Date: City; Country; Venue
12 March 2015: Glasgow; Scotland; SSE Hydro
13 March 2015
16 March 2015: Newcastle; England; Metro Radio Arena
18 March 2015: Leeds; First Direct Arena
21 March 2015: Manchester; Manchester Arena
22 March 2015
24 March 2015: Sheffield; Motorpoint Arena Sheffield
28 March 2015: Birmingham; Barclaycard Arena
29 March 2015
31 March 2015: Liverpool; Echo Arena Liverpool
4 April 2015: London; The O_{2} Arena
5 April 2015
7 April 2015: Brighton; Brighton Centre
9 April 2015: Cardiff; Wales; Motorpoint Arena Cardiff
10 April 2015
13 April 2015: Bournemouth; England; Bournemouth BIC
15 April 2015
18 April 2015: Nottingham; Capital FM Arena Nottingham
19 April 2015
21 April 2015: Dublin; Ireland; 3Arena
22 April 2015: Belfast; Northern Ireland; Odyssey Arena

==Setlist==
Main stage:
1. "Air Guitar"
2. "Hate Your Guts"
3. "One for the Radio"
4. "Thunderbirds Are Go"
5. "Get Over It"
6. "You Said No"
7. "3AM"
8. "What Happened to Your Band?"
B – Stage:
1. - "Air Hostess"
2. "What I Go to School For"
3. "Obviously"
4. "Beautiful Girls Are the Loneliest"
"Here Comes The Bride" Interlude:
1. - "Crashed the Wedding"
2. "Riding on My Bike"
3. "All About You"
4. "Star Girl"
Encore:
1. - "5 Colours in Her Hair"
2. "Shine a Light"
3. "Year 3000"

Notes:
- At Nottingham Capital FM Arena on the 19th of April, "Crashed the Wedding" followed "What Happened To Your Band?" but the rest of the set list remained the same thereafter.

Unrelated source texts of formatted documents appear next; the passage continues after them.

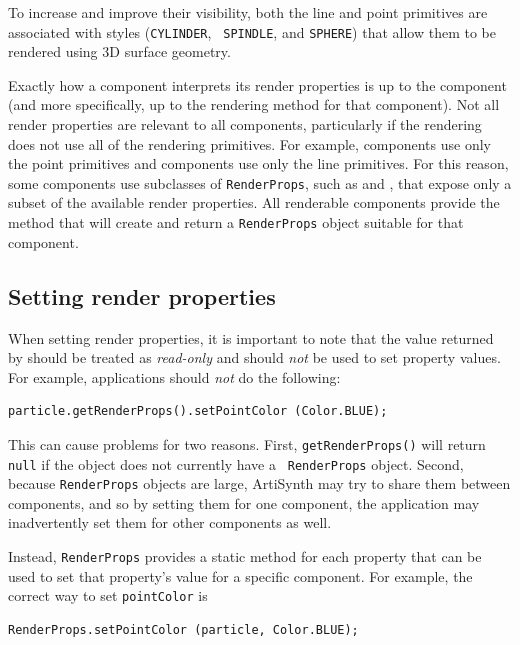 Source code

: To increase and improve their visibility, both the line and point
primitives are associated with styles ({\tt CYLINDER}, {\tt
SPINDLE}, and {\tt SPHERE}) that allow them to be rendered using 3D
surface geometry.

Exactly how a component interprets its render properties is up to the
component (and more specifically, up to the rendering method for that
component).  Not all render properties are relevant to all components,
particularly if the rendering does not use all of the rendering
primitives. For example,
 components use only
the point primitives and
 components use only
the line primitives. For this reason, some components use subclasses
of {\tt RenderProps}, such as
 and
, that expose only a subset
of the available render properties. All renderable components provide
the method
 that
will create and return a {\tt RenderProps} object suitable for that
component.

\subsection{Setting render properties}
\label{SettingRenderProperties:sec}

When setting render properties, it is important to note that
the value returned by
should be treated as {\it read-only} and should {\it not}
be used to set property values.
For example, applications should {\it not} do the
following:
\begin{lstlisting}[]
   particle.getRenderProps().setPointColor (Color.BLUE);
\end{lstlisting}
%
This can cause problems for two reasons. First, {\tt getRenderProps()}
will return {\tt null} if the object does not currently have a {\tt
RenderProps} object. Second, because {\tt RenderProps} objects are
large, ArtiSynth may try to share them between components, and so by
setting them for one component, the application may inadvertently set
them for other components as well.

Instead, {\tt RenderProps} provides a static method for each property
that can be used to set that property's value for a specific
component.  For example, the correct way to set {\tt pointColor} is
%
\begin{lstlisting}[]
   RenderProps.setPointColor (particle, Color.BLUE);
\end{lstlisting}
%

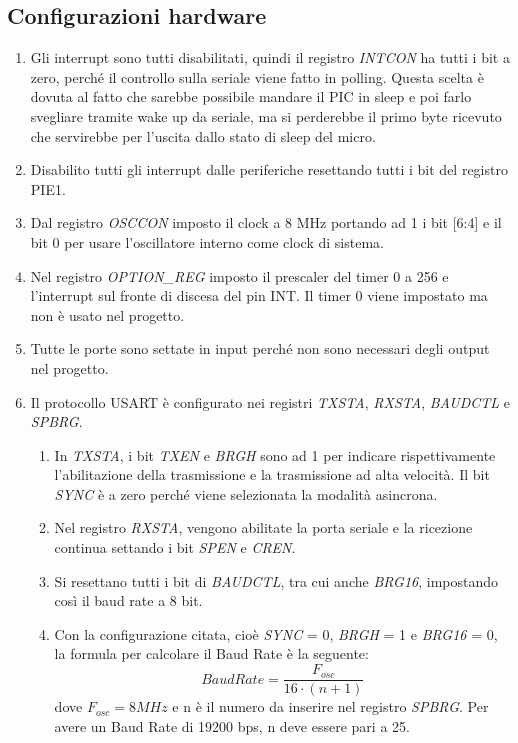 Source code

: \documentclass{article}
\begin{document}
	\subsection{Configurazioni hardware}
	\begin{enumerate}
		\item Gli interrupt sono tutti disabilitati, quindi il registro \emph{INTCON} ha tutti i bit a zero, perché il controllo sulla seriale viene fatto in polling. Questa scelta è dovuta al fatto che sarebbe possibile mandare il PIC in sleep e poi farlo svegliare tramite wake up da seriale, ma si perderebbe il primo byte ricevuto che servirebbe per l'uscita dallo stato di sleep del micro.	
		\item Disabilito tutti gli interrupt dalle periferiche resettando tutti i bit del registro PIE1.
		\item Dal registro \emph{OSCCON} imposto il clock a 8 MHz portando ad 1 i bit [6:4] e il bit 0 per usare l’oscillatore interno come clock di sistema.
		\item Nel registro \emph{OPTION\_REG} imposto il prescaler del timer 0 a 256 e l’interrupt sul fronte di discesa del pin INT. Il timer 0 viene impostato ma non è usato nel progetto.
		\item Tutte le porte sono settate in input perché non sono necessari degli output nel progetto.
		\item Il protocollo USART è configurato nei registri \emph{TXSTA}, \emph{RXSTA}, \emph{BAUDCTL} e \emph{SPBRG}.
		\begin {enumerate}
			\item In \emph{TXSTA}, i bit \emph{TXEN} e \emph{BRGH} sono ad 1 per indicare rispettivamente l'abilitazione della trasmissione e la trasmissione ad alta velocità. Il bit \emph{SYNC} è a zero perché viene selezionata la modalità asincrona.
			\item Nel registro \emph{RXSTA}, vengono abilitate la porta seriale e la ricezione continua settando i bit \emph{SPEN} e \emph{CREN}. 
			\item Si resettano tutti i bit di \emph{BAUDCTL}, tra cui anche \emph{BRG16}, impostando così il baud rate a 8 bit. 
			\item Con la configurazione citata, cioè \emph{SYNC} = 0, \emph{BRGH} = 1 e \emph{BRG16} = 0, la formula per calcolare il Baud Rate è la seguente: $$ Baud Rate = \frac{F_{osc}}{16\cdot(n+1)} $$ dove $F_{osc} = 8 MHz$ e n è il numero da inserire nel registro \emph{SPBRG}. Per avere un Baud Rate di 19200 bps, n deve essere pari a 25.
		\end{enumerate}
	\end{enumerate}
\end{document}
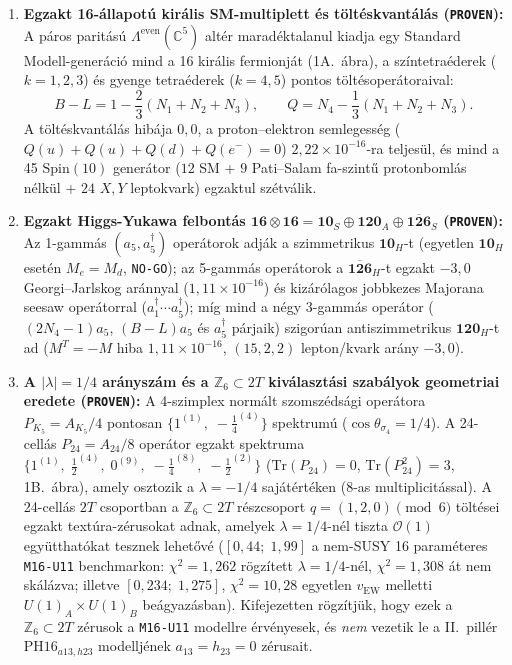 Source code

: \documentclass[11pt,a4paper]{article}
\begin{document}
\begin{enumerate}
    \item \textbf{Egzakt 16-állapotú királis SM-multiplett és töltéskvantálás (\texttt{PROVEN}):} A páros paritású $\Lambda^{\mathrm{even}}(\mathbb{C}^5)$ altér maradéktalanul kiadja egy Standard Modell-generáció mind a 16 királis fermionját (1A.~ábra), a színtetraéderek ($k=1,2,3$) és gyenge tetraéderek ($k=4,5$) pontos töltésoperátoraival:
    \begin{equation}
        B - L = 1 - \frac{2}{3}(N_1 + N_2 + N_3), \qquad Q = N_4 - \frac{1}{3}(N_1 + N_2 + N_3).
        \label{eq:charge-quant-hu}
    \end{equation}
    A töltéskvantálás hibája $0{,}0$, a proton--elektron semlegesség ($Q(u)+Q(u)+Q(d)+Q(e^-)=0$) $2{,}22\times 10^{-16}$-ra teljesül, és mind a 45 $\mathrm{Spin}(10)$ generátor ($12$ SM + $9$ Pati--Salam fa-szintű protonbomlás nélkül + $24$ $X,Y$ leptokvark) egzaktul szétválik.
    \item \textbf{Egzakt Higgs-Yukawa felbontás $\mathbf{16}\otimes\mathbf{16} = \mathbf{10}_S \oplus \mathbf{120}_A \oplus \overline{\mathbf{126}}_S$ (\texttt{PROVEN}):}
    Az 1-gammás $(a_5, a_5^\dagger)$ operátorok adják a szimmetrikus $\mathbf{10}_H$-t (egyetlen $\mathbf{10}_H$ esetén $M_e = M_d$, \texttt{NO-GO}); az 5-gammás operátorok a $\overline{\mathbf{126}}_H$-t egzakt $-3{,}0$ Georgi--Jarlskog aránnyal ($1{,}11\times 10^{-16}$) és kizárólagos jobbkezes Majorana seesaw operátorral ($a_1^\dagger\cdots a_5^\dagger$); míg mind a négy 3-gammás operátor ($(2N_4-1)a_5$, $(B-L)a_5$ és $a_5^\dagger$ párjaik) szigorúan antiszimmetrikus $\mathbf{120}_H$-t ad ($M^T = -M$ hiba $1{,}11\times 10^{-16}$, $(15,2,2)$ lepton/kvark arány $-3{,}0$).
    \item \textbf{A $|\lambda| = 1/4$ arányszám és a $\mathbb{Z}_6 \subset 2T$ kiválasztási szabályok geometriai eredete (\texttt{PROVEN}):}
    A 4-szimplex normált szomszédsági operátora $P_{K_5} = A_{K_5}/4$ pontosan $\{1^{(1)},\; -\tfrac{1}{4}^{(4)}\}$ spektrumú ($\cos\theta_{\sigma_4} = 1/4$). A 24-cellás $P_{24} = A_{24}/8$ operátor egzakt spektruma $\{1^{(1)},\; \tfrac{1}{2}^{(4)},\; 0^{(9)},\; -\tfrac{1}{4}^{(8)},\; -\tfrac{1}{2}^{(2)}\}$ ($\mathrm{Tr}(P_{24}) = 0$, $\mathrm{Tr}(P_{24}^2) = 3$, 1B.~ábra), amely osztozik a $\lambda = -1/4$ sajátértéken (8-as multiplicitással). A 24-cellás $2T$ csoportban a $\mathbb{Z}_6 \subset 2T$ részcsoport $q=(1,2,0)\pmod 6$ töltései egzakt textúra-zérusokat adnak, amelyek $\lambda = 1/4$-nél tiszta $\mathcal{O}(1)$ együtthatókat tesznek lehetővé ($[0{,}44;\; 1{,}99]$ a nem-SUSY 16 paraméteres \texttt{M16-U11} benchmarkon: $\chi^2 = 1{,}262$ rögzített $\lambda=1/4$-nél, $\chi^2 = 1{,}308$ át nem skálázva; illetve $[0{,}234;\; 1{,}275]$, $\chi^2 = 10{,}28$ egyetlen $v_{\mathrm{EW}}$ melletti $U(1)_A\times U(1)_B$ beágyazásban). Kifejezetten rögzítjük, hogy ezek a $\mathbb{Z}_6 \subset 2T$ zérusok a \texttt{M16-U11} modellre érvényesek, és \emph{nem} vezetik le a II.\ pillér $\mathrm{PH16}_{a13,h23}$ modelljének $a_{13}=h_{23}=0$ zérusait.
\end{enumerate}
\end{document}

There was no "B-Stage" at this date, which is the reason for the set list change.
- During "Riding On My Bike", James rides a bicycle on stage throwing T-shirts into the audience.
- During the interlude to the B – Stage, the band descends onto the B – Stage in the same DeLorean used for the opening sequence of the McBusted Tour.